References that point to immuteable data - or an immuteable view - are
basically just fancy value types and thus allowed. "read only" in
the sence of: can be changed by another thread but not this one is
generally illegal unless it can be ensured that no write thread is
executed during the "threadsafe" function's lifetime.

>> * no synchronized statements
>
> Why not?

synchronization via stack objects:
  causes idle dead locks once a second synchronize for the same object
  is encountered - there is only one stack/thread and no "try_synchronized".
  A single "synchronize" in the context of a "threadsafe" function has
  no effect.

synchronization via heap objects:
  not thread safe: all kinds of dead locks

>> * no use of function pointers / delegates
>
> Because a threadsafe function shouldn't call a non threadsafe
> function, right? Perhaps it would be possible to have threadsafe
> delegates that could only be assigned with threadsafe functions.
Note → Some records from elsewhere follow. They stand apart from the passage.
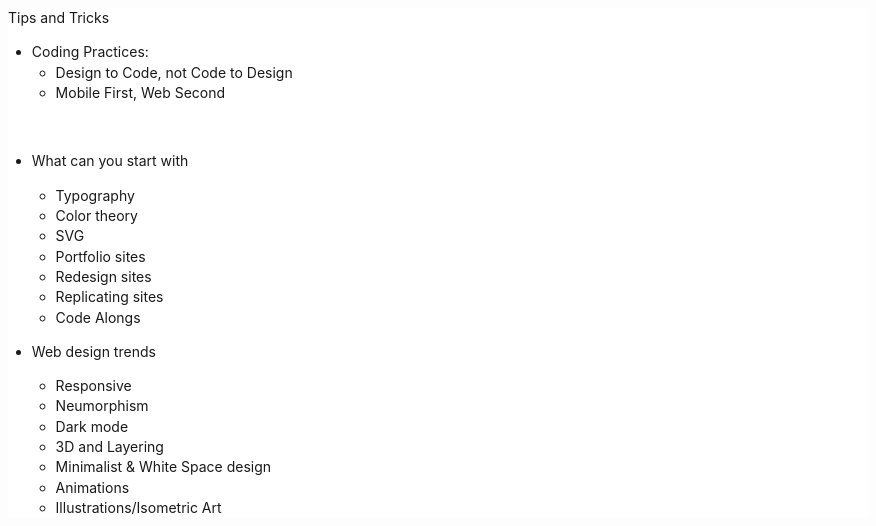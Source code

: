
 ```css
```

<P id="topic11" class="bold big-font-size">Tips and Tricks</p>

- Coding Practices:
  - Design to Code, not Code to Design
  - Mobile First, Web Second
<br>

- What can you start with
  - Typography
  - Color theory
  - SVG
  - Portfolio sites
  - Redesign sites
  - Replicating sites
  - Code Alongs

- Web design trends
  - Responsive
  - Neumorphism 
  - Dark mode
  - 3D and Layering
  - Minimalist & White Space design
  - Animations
  - Illustrations/Isometric Art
For function pointers this is possible but delegates would also require
"threadsafe" object that a guaranteed not to be used for synchronization
(see above).

>> * no non-final class function calls
>
> What do you mean by non-final?  Do you mean no virtual function calls?
> Does this have something to do with non-threadsafe functions being
> prohibited?

A really advanced compiler may allow seemingly virtual function calls.
Basically you have to know exactly what - if any - derived classes
could be encountered and that none of the potential objects is used in
a "synchronized" statement. Basically the compiler turned the virtual
call into a non-virtual one with a constrained object argument.

>> * due to the current GC implementation:
>>     no non-scope allocations, no .length changes
>> * as a consequence of the GC issue:
>>     no reference type return statement from the "threadsafe" function
>> * the "threadsafe" function has to be
>>     1) at module level or
>>     2) a "static" struct function or
>>     3) a "final static" class function
>
> Perhaps it could be a local member function if access to its
> class data members was read only.

Again the only-for-objects-without-synchronized-use limitation.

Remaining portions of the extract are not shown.